[Opening EXERCISE MATERIALS section]
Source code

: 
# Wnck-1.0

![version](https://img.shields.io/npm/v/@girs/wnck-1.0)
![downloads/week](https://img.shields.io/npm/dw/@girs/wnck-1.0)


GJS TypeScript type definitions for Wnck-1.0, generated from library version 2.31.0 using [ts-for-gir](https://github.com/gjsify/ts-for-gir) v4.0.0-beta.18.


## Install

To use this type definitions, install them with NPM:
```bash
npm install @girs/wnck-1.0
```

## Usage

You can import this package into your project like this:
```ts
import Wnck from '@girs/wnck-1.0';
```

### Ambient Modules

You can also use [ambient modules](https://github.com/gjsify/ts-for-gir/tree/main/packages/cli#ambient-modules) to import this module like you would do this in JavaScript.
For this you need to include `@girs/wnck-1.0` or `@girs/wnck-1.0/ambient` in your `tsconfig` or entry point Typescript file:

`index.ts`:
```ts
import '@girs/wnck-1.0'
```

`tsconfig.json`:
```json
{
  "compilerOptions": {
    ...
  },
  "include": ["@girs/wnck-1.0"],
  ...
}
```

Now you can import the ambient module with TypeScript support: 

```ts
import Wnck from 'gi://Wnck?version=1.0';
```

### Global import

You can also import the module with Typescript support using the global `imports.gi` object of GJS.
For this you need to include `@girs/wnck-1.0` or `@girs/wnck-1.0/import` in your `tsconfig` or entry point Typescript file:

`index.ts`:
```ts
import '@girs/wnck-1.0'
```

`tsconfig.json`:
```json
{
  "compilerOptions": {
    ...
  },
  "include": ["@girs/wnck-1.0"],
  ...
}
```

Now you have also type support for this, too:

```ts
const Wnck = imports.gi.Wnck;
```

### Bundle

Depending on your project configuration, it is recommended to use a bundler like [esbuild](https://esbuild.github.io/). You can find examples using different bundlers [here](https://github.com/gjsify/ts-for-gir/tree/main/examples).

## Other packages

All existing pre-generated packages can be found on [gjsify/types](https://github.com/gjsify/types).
[Closing EXERCISE MATERIALS section]
WHAT IS REQUIRED -> Copy each line of the data that includes the word "need".

WRITTEN REPLY ->
For this you need to include `@girs/wnck-1.0` or `@girs/wnck-1.0/ambient` in your `tsconfig` or entry point Typescript file:
For this you need to include `@girs/wnck-1.0` or `@girs/wnck-1.0/import` in your `tsconfig` or entry point Typescript file:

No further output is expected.